Saya lebih suka menyebutnya simbiosis tidak bermutualisme. Ada
pertanyaan kenapa tidak ditangkap saja mereka? Masalahnya terlalu banyak yang terlibat. Seperti pelanggar lalu lintas berjamaah saat konvoi suporter bola, iringan moge, atau pawai ormas. Bisa apa penegak hukum? Toh yang ditangkap cuma peserta paling belakang dan paling lemah. Parahnya jika penegak hukum juga terlibat, maka lingkaran setan bertambah gelap dan terselubung. Lalu siapa yang salah? Tak perlu tunjuk hidung, tunjuk saja diri sendiri. Kita juga bersalah. Pemimpin adalah cerminan rakyatnya. Memaki mereka sama dengan memaki diri sendiri. Bukankah faktanya yang memilih mereka menjadi pemimpin dan wakil rakyat adalah rakyat. Sebuah fakta di jalanan, truk yang melebihi muatan lebih suka membayar tips kepada petugas timbang dishub daripada mengikuti aturan berat muatan. Alasannya sederhana efisiensi usaha demi laba, begitu doktrin sang pemilik usaha. Jangan salahkan petugasnya saja bukankah pengguna jalan juga membutuhkan kehadiran dan permainan mereka. Contoh di atas terjadi di semua lini kehidupan di negeri ini. Intinya saling
menguntungkan,
meskipun
berakibat
bikin
jebol
jalanan.
Nasionalisme cuma menjadi slogan, endingnya adalah individualisme.

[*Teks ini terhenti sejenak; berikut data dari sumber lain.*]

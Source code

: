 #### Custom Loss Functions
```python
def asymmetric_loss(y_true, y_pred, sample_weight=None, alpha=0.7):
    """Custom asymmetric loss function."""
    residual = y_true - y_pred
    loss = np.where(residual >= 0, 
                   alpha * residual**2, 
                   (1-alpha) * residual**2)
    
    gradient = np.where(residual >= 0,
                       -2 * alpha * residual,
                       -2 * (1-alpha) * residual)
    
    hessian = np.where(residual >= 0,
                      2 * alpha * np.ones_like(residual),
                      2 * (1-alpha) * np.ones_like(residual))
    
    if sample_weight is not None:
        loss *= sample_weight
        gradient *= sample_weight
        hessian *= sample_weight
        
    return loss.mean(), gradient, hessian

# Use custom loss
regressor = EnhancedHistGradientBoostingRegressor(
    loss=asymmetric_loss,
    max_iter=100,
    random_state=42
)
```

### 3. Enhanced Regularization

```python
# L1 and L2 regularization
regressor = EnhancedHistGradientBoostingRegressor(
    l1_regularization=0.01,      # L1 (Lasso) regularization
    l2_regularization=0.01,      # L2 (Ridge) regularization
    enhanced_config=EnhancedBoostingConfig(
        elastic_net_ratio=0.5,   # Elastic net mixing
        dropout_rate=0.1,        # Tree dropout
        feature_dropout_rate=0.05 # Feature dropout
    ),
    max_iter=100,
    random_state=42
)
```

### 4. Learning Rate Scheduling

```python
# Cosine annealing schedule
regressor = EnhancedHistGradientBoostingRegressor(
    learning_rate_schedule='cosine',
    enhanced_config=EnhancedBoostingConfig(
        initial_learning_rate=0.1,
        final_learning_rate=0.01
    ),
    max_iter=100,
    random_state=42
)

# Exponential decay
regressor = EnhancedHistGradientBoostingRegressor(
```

Ujung-ujungnya adalah uang alias duit. Saya mengajak anda untuk mendukung gerakan anti UUD (UjungUjungnya Duit). Memang kita memerlukan uang tetapi apakah harus mengorbankan kepentingan orang banyak dan memakan uang rakyat yang bersusah payah membayar pajak. Abaikan tulisan ini jika hanya menjadi retorika, bahkan bualan semata. Menjadi bahan tertawaan warga negara tetangga yang katanya tabu berkata moral namun tindakannya lebih bermoral. Abaikanlah! Tapi jangan abaikan negerimu. Kita ada dalam satu bahtera, jika ada seorang penumpang yang melubangi bahtera, sungguh kita akan tenggelam semuanya.